Looking at Chinese landscapes (through Western eyes). Where do we start, how do we understand them, how are we to make conscious and positive use of our own heritage (without pretending either that it does not matter or can be easily ignored or overcome) and without distorting that which we see before us? Above all how can we avoid being conceptual, as well as cultural and geographical, tourists when, as part of a process of cultural acclimatisation, we seize upon a regional idea (usually of Buddhist, Daoist or Confucian origin) and pretend to ourselves that this rapid adoption of a new and (to us) exotic notion can somehow make-up for a life-time’s immersion in a major world culture traversing (at least) several millennia?


In one sense there can be no escape from our cultural past. Certainly the belief that we are ‘all the same’ only prepares the way for the assumption that ‘they’ are all the same… as us; mirror image of the opposite assumption (often made in the disappointment the follows when we discover that ‘they’ are not at all ‘all the same’, neither as ‘us’, nor as themselves) that ‘they’ are all totally and ‘inscrutably’ other. (Read ‘Other’).


Perhaps if we begin with our own conceptual tools and see if there is a meeting place, some shared elements with which we may begin to make the transition, can use to make a translation… Perhaps the identification of certain shared and repeated cultural functions (references to ‘outsides’, the differences between comfortable and uncomfortable beauty, the role of these in the ritual construction of identities) may provide the initial clue that shakes both sets of preconceptions, providing the means to approach both cultures and their products, as it were, one step removed from their self-images, their self-validation.
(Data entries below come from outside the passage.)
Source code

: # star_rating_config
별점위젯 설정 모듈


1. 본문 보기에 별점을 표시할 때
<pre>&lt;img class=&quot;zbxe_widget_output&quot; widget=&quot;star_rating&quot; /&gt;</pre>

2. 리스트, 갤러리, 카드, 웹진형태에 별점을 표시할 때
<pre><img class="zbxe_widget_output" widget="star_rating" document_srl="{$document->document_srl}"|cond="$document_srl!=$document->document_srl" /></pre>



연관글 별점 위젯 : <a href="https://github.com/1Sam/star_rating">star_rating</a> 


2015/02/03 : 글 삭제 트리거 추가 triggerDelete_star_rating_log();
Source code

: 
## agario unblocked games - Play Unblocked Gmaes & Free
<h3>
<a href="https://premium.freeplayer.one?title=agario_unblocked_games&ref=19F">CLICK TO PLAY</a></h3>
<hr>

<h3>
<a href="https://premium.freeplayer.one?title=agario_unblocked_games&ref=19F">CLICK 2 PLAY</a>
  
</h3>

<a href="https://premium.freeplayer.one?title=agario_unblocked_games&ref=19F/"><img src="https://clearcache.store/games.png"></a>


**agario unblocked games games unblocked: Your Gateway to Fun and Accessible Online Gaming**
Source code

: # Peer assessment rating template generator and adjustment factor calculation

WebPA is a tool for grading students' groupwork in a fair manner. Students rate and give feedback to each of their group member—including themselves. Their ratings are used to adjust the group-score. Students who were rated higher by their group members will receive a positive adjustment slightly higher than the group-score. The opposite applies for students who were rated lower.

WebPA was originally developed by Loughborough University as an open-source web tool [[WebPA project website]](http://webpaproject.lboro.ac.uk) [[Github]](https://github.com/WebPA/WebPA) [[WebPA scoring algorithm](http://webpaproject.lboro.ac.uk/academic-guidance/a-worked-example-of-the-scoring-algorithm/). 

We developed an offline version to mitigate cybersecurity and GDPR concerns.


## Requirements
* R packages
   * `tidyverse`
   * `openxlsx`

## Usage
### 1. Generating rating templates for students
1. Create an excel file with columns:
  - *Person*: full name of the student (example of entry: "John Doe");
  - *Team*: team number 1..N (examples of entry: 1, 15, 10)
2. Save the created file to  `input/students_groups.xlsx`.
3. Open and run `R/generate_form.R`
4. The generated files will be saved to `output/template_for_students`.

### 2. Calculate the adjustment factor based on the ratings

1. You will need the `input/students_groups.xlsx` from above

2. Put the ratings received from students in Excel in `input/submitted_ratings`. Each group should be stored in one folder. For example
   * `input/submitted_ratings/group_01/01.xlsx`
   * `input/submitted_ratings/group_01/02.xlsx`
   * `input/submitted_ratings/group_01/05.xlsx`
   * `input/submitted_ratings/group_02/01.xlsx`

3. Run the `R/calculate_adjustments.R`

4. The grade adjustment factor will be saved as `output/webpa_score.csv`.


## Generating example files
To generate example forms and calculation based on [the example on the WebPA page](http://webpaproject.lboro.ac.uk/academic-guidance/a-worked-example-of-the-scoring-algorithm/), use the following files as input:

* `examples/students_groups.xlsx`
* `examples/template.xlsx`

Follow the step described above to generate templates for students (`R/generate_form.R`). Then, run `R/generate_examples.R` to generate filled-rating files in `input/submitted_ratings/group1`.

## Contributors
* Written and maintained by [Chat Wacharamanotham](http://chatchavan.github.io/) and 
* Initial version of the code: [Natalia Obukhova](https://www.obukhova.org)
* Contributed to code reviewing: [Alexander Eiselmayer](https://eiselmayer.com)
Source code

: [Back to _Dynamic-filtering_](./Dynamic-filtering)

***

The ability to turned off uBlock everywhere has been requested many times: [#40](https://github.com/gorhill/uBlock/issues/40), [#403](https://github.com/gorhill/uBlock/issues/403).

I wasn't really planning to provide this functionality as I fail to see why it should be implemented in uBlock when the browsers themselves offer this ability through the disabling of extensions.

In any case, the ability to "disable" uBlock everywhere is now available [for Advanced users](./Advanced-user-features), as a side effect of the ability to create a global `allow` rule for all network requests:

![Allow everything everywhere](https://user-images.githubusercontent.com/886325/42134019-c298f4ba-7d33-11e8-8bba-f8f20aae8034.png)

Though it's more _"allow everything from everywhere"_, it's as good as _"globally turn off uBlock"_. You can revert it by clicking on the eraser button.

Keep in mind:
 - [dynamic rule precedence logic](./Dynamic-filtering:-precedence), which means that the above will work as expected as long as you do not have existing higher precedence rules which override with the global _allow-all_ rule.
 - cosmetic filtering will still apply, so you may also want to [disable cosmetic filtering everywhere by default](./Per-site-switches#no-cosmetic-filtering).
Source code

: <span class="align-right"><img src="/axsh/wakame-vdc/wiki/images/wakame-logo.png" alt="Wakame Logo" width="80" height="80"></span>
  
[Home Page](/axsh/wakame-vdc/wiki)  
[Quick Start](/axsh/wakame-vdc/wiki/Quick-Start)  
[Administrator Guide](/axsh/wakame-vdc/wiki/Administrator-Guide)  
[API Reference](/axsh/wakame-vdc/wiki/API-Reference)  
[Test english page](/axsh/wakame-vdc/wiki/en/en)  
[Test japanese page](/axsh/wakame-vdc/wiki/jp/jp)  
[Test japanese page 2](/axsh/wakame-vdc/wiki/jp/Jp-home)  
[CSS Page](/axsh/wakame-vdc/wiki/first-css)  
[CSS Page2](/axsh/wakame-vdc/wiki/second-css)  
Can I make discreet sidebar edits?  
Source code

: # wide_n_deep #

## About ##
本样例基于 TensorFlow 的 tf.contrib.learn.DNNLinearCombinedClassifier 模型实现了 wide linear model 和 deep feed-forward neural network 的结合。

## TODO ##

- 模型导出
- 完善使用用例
A cross-cultural perspective - whilst, or even because, never entirely neutral - may be of aid to all as a self-reflexive tool. The knife that cuts our hand, reshaping the hand that wields it even as it dissects the object before us. Starting point for a comparative aesthetics.


Chinese temples, set in parks, or in a carefully maintained landscape, are not the same as Western ruins, nor Western follies (although in many ways similar to the situation of some Western churches); yet they do seem to occupy similar places within the world of their respective symbolic geographies. These two very disparate ways of marking the landscape will therefore provide a useful point of departure.



‘If in the contemplation of ruins, Western poets (and in the contemplation of ruins we are all poets) find the death of self, of time, of a culture, a civilisation; then in the Chinese park or garden there is to be found a very different form of contemplation. If the classic Western appropriation of ruins features the loss of self, the loss of the ego, it nevertheless (almost in a clandestine way) works in favour of some sort of belief, of some kind of new self.’ In the contemplation of the garden, of the landscape, or their portrayal in art, the Chinese tradition finds a source of meditation, perhaps the moment is comparable to a lyric, in contrast to the West's dirge. A moment of clarity and insight is opposed to the western desire for elegy. An insight free from the clouding emotions sought by the presence of death; an expression and remoulding of the inward that is more open and direct in its refreshment of the self. (This renewal of the self with meditation will also be found to function as a kind of mediation between self and State). Chinese gardens extol the virtues of a self as situated before the spectacle of living beauty (by contrast to the ruin in the gardens of the West).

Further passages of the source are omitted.